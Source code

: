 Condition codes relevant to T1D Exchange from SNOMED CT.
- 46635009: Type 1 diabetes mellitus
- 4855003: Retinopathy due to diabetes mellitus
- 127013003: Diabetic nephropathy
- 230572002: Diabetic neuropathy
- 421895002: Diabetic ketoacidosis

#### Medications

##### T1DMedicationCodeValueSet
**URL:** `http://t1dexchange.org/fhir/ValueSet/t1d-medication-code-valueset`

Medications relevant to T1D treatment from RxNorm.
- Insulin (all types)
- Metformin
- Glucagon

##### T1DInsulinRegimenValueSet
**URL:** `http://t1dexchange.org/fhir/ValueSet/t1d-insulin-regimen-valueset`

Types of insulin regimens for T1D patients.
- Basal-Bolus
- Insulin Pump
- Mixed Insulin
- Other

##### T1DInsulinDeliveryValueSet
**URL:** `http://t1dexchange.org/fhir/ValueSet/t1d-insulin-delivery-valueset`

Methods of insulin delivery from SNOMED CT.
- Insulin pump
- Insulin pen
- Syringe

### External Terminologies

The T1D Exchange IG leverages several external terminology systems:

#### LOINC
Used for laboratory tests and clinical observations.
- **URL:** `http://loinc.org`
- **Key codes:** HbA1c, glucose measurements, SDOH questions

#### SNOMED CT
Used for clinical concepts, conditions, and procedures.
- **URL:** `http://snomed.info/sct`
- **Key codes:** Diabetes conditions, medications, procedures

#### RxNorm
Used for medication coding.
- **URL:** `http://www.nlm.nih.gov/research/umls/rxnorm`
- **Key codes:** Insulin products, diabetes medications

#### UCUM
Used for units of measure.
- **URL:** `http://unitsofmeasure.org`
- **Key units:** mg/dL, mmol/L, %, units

· · · · ·

Assigned task. Give the exact lines, and only those, from the line containing "##### T1DMedicationCodeValueSet" through the line containing "Types of insulin regimens for T1D patients." in the entries above.

Answer to the problem.
##### T1DMedicationCodeValueSet
**URL:** `http://t1dexchange.org/fhir/ValueSet/t1d-medication-code-valueset`

Medications relevant to T1D treatment from RxNorm.
- Insulin (all types)
- Metformin
- Glucagon

##### T1DInsulinRegimenValueSet
**URL:** `http://t1dexchange.org/fhir/ValueSet/t1d-insulin-regimen-valueset`

Types of insulin regimens for T1D patients.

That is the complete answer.